* [What you have to do]: In the data below, which lines contain "transações"? List them by copying each one.

* [Data for analysis]:

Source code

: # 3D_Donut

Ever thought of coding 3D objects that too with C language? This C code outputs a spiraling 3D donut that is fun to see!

--

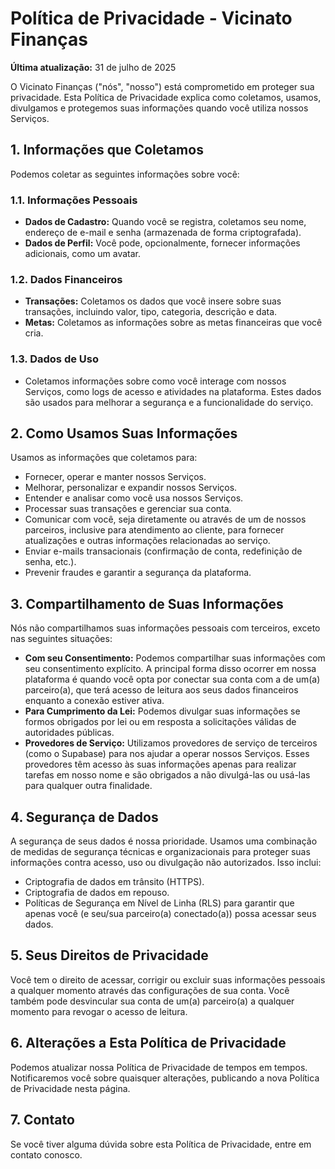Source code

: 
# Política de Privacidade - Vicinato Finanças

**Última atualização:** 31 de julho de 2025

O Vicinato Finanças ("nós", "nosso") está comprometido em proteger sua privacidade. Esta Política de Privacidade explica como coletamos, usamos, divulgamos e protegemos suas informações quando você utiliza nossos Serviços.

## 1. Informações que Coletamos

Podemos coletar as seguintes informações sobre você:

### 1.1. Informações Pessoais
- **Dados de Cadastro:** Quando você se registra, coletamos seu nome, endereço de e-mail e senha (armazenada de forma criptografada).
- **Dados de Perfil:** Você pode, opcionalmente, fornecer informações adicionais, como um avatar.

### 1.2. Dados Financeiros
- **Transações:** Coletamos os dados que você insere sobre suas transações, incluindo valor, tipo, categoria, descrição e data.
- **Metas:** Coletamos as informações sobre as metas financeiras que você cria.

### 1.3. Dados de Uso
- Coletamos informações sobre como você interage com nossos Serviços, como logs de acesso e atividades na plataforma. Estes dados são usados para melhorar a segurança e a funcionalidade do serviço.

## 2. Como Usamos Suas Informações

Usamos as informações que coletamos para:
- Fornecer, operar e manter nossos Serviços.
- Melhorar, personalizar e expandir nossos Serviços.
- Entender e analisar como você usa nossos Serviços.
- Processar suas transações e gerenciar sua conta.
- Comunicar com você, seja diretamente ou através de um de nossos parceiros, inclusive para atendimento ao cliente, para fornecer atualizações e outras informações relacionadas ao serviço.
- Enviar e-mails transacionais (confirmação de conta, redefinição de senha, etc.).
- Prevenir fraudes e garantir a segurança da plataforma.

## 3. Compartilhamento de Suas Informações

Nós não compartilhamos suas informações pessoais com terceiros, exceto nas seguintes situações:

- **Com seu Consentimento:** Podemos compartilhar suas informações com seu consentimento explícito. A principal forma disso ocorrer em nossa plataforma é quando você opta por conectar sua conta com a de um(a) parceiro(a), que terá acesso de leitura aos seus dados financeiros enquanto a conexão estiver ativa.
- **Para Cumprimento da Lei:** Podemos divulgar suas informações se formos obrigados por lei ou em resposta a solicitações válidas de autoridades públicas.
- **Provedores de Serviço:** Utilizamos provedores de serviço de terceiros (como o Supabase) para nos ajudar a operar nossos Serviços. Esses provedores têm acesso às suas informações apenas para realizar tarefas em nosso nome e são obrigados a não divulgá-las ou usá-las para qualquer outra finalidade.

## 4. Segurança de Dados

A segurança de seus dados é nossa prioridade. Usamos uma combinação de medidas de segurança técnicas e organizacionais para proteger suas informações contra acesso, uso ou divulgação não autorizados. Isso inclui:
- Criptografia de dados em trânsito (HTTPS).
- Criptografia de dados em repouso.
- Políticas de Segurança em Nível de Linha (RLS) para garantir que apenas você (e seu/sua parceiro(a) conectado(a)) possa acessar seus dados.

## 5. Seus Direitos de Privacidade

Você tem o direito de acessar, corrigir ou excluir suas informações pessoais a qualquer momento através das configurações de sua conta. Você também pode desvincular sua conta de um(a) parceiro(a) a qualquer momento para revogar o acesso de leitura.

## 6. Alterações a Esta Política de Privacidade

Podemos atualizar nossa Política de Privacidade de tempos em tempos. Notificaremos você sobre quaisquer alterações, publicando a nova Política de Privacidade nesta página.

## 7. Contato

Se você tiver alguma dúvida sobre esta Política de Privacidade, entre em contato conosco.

==

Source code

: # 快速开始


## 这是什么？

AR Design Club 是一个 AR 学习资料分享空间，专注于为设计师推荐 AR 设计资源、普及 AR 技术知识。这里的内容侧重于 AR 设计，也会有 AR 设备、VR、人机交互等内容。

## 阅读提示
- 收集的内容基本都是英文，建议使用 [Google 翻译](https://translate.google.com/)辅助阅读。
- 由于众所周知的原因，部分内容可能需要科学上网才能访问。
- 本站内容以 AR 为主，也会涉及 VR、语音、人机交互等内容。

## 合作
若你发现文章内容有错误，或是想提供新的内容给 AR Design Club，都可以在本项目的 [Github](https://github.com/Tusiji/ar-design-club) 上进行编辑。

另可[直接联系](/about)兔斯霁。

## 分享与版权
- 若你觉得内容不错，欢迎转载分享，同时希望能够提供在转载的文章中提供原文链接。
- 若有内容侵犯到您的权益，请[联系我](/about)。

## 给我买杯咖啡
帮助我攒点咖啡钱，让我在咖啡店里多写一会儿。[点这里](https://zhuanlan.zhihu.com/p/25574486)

* [Completed exercise]:
- **Transações:** Coletamos os dados que você insere sobre suas transações, incluindo valor, tipo, categoria, descrição e data.
- Processar suas transações e gerenciar sua conta.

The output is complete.